From the entries below, report only the number of lines that contain the word "true".

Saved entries

---------------

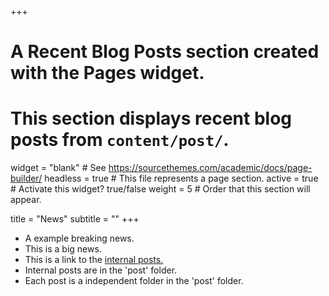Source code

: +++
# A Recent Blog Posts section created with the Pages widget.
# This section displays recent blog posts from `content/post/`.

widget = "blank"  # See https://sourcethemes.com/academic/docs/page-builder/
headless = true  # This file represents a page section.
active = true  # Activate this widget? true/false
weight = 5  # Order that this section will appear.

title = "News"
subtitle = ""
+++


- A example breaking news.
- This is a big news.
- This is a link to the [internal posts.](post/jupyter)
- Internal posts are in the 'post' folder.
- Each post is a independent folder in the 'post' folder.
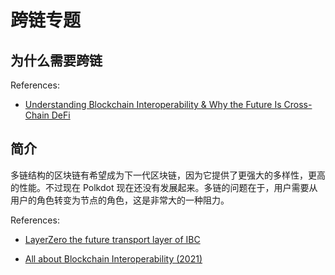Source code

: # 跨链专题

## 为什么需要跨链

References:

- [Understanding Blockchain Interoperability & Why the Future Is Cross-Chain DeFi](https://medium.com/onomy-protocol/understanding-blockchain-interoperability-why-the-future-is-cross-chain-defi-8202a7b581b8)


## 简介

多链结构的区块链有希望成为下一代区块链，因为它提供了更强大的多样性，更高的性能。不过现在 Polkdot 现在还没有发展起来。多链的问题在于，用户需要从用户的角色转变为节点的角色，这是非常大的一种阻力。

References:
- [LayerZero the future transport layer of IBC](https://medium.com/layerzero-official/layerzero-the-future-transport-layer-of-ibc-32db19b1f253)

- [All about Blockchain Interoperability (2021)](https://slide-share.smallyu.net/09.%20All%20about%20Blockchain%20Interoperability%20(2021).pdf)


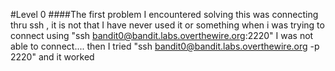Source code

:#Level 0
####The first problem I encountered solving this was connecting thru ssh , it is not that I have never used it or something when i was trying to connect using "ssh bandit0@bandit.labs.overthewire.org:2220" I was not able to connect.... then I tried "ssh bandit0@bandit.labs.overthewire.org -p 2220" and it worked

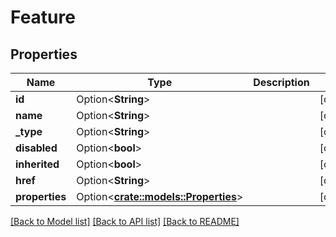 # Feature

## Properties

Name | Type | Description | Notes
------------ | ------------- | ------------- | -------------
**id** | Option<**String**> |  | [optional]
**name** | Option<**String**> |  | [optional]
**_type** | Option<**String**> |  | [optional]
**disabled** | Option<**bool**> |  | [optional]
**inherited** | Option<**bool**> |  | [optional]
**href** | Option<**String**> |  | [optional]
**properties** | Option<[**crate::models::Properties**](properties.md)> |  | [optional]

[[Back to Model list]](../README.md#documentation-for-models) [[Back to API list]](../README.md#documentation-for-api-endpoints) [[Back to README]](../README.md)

---------------

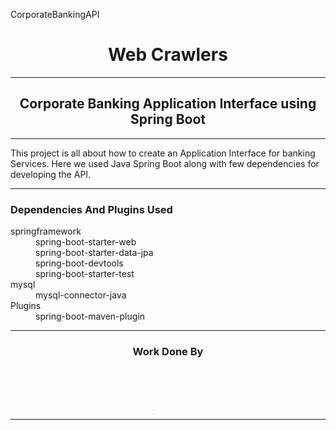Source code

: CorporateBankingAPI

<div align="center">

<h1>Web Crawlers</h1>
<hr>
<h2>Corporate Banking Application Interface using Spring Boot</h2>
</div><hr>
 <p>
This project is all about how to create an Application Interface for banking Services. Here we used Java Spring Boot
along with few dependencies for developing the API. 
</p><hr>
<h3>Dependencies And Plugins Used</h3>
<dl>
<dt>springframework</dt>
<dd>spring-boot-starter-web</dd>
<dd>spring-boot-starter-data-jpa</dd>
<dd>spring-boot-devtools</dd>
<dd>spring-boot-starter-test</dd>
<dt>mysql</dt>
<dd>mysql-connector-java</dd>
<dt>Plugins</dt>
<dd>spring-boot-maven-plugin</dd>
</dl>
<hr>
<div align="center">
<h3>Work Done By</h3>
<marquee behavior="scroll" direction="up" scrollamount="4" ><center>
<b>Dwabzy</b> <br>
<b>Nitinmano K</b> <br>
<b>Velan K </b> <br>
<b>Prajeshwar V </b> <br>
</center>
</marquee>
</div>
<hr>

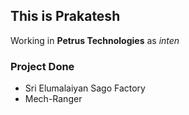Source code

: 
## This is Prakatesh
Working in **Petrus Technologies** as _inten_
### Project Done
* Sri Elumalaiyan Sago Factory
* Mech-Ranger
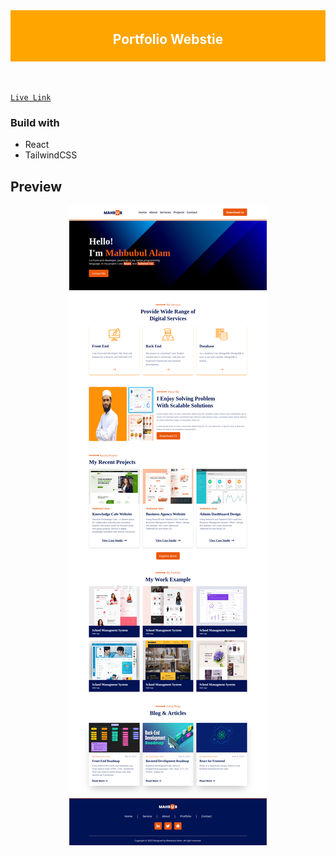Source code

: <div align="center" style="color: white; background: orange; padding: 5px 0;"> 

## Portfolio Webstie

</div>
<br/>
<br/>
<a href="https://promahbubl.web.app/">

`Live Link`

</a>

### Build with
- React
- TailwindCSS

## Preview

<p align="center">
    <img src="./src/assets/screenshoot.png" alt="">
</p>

---------------

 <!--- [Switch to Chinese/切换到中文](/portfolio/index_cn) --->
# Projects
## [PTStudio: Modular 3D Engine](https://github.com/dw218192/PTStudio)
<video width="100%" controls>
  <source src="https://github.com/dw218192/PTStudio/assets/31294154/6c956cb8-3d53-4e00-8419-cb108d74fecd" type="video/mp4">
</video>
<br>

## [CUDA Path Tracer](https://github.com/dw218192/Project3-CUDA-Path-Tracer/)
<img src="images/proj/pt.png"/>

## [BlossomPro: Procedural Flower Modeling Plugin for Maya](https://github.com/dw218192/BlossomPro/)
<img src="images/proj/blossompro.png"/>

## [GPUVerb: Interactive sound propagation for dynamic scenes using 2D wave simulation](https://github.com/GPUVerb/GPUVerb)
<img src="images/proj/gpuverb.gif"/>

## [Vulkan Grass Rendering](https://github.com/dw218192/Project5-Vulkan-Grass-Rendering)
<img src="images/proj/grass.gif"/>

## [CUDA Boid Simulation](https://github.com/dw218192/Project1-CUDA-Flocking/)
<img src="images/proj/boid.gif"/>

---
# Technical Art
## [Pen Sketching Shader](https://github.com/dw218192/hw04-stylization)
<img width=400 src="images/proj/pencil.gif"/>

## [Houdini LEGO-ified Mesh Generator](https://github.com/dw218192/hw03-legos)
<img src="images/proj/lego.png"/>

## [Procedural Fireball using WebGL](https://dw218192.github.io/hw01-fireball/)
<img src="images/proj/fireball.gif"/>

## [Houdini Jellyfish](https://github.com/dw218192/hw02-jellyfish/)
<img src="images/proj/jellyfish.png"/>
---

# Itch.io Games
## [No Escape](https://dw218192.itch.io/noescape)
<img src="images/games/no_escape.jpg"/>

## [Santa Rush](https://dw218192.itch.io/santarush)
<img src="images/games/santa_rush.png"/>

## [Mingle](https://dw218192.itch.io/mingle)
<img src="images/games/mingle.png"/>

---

---------------

* _TASK RESPONSE_
2